→ INSTRUCTIONS FOR THE TASK
Since only part of the material below is wanted, output exactly the lines from the one with "load we have" up to and including the one with "more precisely as".

======== AVAILABLE DATA

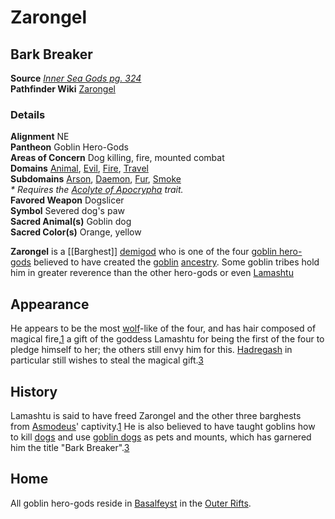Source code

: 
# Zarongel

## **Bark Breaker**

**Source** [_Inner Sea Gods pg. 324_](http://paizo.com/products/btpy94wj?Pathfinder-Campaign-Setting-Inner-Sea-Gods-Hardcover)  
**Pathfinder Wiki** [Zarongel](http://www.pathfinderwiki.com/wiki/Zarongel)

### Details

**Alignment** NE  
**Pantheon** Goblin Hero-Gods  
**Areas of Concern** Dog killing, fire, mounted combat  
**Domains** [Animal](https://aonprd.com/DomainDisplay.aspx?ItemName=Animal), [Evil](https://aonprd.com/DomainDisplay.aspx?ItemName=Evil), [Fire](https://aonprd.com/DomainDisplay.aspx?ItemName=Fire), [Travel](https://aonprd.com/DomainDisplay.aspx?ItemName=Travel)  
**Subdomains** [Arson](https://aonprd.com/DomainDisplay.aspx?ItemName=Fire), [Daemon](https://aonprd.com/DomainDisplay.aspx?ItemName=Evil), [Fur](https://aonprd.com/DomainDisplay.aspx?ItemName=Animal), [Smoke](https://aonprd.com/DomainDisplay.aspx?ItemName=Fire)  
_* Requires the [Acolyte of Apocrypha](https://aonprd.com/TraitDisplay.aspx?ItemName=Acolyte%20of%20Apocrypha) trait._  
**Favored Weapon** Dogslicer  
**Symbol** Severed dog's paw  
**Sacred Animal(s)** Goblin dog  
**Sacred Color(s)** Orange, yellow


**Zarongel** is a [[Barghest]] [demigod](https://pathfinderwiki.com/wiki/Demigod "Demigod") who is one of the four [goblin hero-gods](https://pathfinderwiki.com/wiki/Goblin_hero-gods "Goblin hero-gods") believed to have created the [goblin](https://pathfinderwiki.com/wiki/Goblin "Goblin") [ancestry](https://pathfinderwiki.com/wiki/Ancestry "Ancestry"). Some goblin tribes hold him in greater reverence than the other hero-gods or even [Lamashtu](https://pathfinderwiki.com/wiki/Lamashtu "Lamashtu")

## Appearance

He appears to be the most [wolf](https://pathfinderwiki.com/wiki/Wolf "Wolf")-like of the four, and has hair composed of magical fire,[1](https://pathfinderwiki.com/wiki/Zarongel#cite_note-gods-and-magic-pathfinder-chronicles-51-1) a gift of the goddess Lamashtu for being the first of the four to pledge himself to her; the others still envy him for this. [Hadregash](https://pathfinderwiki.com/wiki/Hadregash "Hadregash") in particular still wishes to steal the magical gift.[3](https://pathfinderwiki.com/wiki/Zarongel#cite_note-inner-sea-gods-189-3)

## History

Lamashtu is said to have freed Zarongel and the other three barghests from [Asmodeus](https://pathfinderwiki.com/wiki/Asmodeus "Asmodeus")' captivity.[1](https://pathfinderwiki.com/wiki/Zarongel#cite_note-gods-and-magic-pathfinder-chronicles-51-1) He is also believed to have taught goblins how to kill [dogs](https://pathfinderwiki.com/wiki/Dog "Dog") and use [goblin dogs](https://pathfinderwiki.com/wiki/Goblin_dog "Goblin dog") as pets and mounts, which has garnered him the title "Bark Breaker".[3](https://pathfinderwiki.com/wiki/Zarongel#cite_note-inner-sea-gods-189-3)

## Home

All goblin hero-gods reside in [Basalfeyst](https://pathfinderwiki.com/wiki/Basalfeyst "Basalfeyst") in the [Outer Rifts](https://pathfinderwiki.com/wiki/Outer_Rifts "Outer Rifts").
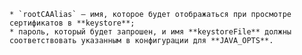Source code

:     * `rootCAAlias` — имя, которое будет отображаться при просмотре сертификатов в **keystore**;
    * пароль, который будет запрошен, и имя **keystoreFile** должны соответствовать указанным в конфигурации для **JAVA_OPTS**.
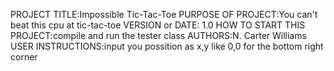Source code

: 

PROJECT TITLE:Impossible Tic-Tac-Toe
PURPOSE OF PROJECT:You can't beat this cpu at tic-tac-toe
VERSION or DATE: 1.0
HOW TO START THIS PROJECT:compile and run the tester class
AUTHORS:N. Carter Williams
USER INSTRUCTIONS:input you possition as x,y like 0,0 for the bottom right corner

================
======== AVAILABLE DATA

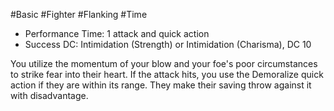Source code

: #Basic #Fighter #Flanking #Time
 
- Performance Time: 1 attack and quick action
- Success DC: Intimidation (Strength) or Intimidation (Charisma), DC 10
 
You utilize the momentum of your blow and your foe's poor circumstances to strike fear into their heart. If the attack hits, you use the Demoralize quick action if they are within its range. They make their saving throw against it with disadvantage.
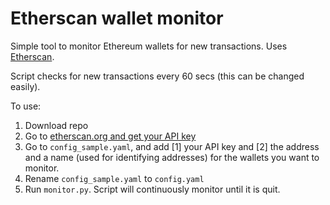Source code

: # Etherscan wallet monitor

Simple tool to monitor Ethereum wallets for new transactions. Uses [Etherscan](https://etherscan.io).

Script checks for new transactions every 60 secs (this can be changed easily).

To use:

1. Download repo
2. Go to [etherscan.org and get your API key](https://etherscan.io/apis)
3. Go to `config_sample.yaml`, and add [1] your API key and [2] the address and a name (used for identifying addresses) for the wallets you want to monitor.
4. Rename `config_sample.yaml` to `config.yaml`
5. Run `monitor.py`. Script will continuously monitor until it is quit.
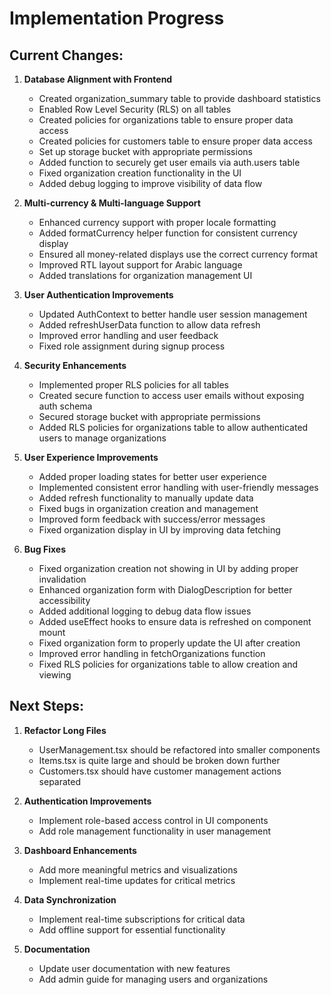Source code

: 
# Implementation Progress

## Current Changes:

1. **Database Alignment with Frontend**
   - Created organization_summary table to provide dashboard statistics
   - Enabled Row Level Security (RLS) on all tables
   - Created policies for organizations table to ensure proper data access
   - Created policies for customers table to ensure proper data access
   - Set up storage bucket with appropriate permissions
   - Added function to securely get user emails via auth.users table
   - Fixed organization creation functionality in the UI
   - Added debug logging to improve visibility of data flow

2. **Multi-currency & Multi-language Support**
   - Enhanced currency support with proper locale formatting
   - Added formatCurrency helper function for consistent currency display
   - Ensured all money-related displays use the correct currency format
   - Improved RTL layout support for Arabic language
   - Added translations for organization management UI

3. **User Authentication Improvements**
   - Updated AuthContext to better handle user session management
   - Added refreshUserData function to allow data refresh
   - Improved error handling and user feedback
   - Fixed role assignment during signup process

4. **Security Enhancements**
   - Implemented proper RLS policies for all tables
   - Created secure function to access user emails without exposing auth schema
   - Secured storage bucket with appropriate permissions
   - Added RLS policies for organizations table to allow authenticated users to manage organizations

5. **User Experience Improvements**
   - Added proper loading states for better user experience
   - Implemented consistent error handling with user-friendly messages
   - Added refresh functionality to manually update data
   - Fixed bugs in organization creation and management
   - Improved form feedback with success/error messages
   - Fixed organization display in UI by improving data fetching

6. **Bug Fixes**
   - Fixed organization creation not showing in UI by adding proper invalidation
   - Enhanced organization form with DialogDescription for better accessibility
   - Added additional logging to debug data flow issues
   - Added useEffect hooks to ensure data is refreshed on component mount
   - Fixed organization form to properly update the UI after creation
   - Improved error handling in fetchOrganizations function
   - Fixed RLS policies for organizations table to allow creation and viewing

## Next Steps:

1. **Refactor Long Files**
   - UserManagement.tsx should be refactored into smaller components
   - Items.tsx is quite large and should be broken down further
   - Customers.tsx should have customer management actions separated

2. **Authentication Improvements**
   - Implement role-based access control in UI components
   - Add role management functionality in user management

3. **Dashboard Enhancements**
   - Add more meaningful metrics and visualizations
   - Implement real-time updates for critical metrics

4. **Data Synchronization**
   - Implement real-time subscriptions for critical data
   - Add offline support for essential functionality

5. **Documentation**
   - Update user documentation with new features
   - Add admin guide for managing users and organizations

================
======== AVAILABLE DATA

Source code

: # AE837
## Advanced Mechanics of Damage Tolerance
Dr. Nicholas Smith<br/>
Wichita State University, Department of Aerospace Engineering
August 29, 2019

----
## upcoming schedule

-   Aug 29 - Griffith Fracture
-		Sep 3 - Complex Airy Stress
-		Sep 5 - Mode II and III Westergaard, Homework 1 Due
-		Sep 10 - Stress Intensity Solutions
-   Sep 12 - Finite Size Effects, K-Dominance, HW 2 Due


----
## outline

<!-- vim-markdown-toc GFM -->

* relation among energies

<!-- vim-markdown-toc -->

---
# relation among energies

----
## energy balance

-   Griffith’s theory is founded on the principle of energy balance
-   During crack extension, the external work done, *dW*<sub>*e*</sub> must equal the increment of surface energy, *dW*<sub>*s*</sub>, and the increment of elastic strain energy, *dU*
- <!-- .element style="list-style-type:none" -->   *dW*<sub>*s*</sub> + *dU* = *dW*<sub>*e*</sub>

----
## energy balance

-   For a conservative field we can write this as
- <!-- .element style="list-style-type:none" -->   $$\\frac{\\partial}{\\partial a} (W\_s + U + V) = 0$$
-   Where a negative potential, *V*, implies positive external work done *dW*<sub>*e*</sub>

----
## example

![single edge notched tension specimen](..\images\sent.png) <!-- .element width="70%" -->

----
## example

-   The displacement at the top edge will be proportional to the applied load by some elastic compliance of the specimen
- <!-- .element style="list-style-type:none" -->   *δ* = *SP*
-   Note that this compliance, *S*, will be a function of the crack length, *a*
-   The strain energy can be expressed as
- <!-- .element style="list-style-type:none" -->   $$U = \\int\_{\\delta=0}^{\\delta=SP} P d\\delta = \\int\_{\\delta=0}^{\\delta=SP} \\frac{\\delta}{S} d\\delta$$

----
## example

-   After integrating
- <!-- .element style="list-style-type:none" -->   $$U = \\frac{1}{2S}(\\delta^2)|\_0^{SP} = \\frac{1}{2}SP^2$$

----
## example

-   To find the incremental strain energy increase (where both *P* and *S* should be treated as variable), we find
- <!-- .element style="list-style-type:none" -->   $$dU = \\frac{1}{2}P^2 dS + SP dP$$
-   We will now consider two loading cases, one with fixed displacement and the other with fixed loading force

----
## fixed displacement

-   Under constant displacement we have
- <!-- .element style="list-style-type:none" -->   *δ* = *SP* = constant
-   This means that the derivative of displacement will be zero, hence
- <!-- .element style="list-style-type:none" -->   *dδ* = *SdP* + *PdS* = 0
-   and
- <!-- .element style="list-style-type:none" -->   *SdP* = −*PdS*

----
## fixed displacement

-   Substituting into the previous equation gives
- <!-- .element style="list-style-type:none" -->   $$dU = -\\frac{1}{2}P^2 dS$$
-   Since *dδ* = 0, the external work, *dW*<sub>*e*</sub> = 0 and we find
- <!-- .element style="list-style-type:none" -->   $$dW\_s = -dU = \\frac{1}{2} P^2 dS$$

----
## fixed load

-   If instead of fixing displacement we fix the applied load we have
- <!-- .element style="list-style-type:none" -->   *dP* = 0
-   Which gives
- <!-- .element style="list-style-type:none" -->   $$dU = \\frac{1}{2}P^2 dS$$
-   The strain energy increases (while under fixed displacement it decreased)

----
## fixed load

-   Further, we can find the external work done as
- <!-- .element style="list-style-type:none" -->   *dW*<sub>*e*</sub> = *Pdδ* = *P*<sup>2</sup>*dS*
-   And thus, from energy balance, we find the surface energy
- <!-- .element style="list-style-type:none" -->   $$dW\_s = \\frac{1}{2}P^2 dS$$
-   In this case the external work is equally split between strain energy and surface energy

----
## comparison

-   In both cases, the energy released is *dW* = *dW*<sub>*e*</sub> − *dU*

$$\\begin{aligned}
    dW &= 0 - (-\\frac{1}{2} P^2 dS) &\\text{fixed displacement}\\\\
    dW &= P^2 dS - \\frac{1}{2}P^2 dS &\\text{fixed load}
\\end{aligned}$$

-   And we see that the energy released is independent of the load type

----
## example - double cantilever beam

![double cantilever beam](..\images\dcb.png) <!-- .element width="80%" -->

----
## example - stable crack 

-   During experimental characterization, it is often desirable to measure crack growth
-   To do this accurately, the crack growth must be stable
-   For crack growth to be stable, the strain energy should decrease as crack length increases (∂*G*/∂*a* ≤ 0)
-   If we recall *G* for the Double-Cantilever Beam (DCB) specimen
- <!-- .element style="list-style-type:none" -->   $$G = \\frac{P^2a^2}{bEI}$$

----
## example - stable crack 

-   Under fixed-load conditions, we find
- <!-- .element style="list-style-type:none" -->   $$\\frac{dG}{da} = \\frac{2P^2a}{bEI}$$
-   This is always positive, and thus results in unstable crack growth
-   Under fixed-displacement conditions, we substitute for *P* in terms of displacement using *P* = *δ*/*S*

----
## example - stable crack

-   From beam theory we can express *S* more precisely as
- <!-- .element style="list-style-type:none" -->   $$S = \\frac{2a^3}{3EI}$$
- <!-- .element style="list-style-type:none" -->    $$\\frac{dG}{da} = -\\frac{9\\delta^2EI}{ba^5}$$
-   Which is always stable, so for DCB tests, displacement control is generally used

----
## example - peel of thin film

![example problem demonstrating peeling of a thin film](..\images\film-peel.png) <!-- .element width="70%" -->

================

→ TASK OUTPUT
-   If instead of fixing displacement we fix the applied load we have
- <!-- .element style="list-style-type:none" -->   *dP* = 0
-   Which gives
- <!-- .element style="list-style-type:none" -->   $$dU = \\frac{1}{2}P^2 dS$$
-   The strain energy increases (while under fixed displacement it decreased)

----
## fixed load

-   Further, we can find the external work done as
- <!-- .element style="list-style-type:none" -->   *dW*<sub>*e*</sub> = *Pdδ* = *P*<sup>2</sup>*dS*
-   And thus, from energy balance, we find the surface energy
- <!-- .element style="list-style-type:none" -->   $$dW\_s = \\frac{1}{2}P^2 dS$$
-   In this case the external work is equally split between strain energy and surface energy

----
## comparison

-   In both cases, the energy released is *dW* = *dW*<sub>*e*</sub> − *dU*

$$\\begin{aligned}
    dW &= 0 - (-\\frac{1}{2} P^2 dS) &\\text{fixed displacement}\\\\
    dW &= P^2 dS - \\frac{1}{2}P^2 dS &\\text{fixed load}
\\end{aligned}$$

-   And we see that the energy released is independent of the load type

----
## example - double cantilever beam

![double cantilever beam](..\images\dcb.png) <!-- .element width="80%" -->

----
## example - stable crack 

-   During experimental characterization, it is often desirable to measure crack growth
-   To do this accurately, the crack growth must be stable
-   For crack growth to be stable, the strain energy should decrease as crack length increases (∂*G*/∂*a* ≤ 0)
-   If we recall *G* for the Double-Cantilever Beam (DCB) specimen
- <!-- .element style="list-style-type:none" -->   $$G = \\frac{P^2a^2}{bEI}$$

----
## example - stable crack 

-   Under fixed-load conditions, we find
- <!-- .element style="list-style-type:none" -->   $$\\frac{dG}{da} = \\frac{2P^2a}{bEI}$$
-   This is always positive, and thus results in unstable crack growth
-   Under fixed-displacement conditions, we substitute for *P* in terms of displacement using *P* = *δ*/*S*

----
## example - stable crack

-   From beam theory we can express *S* more precisely as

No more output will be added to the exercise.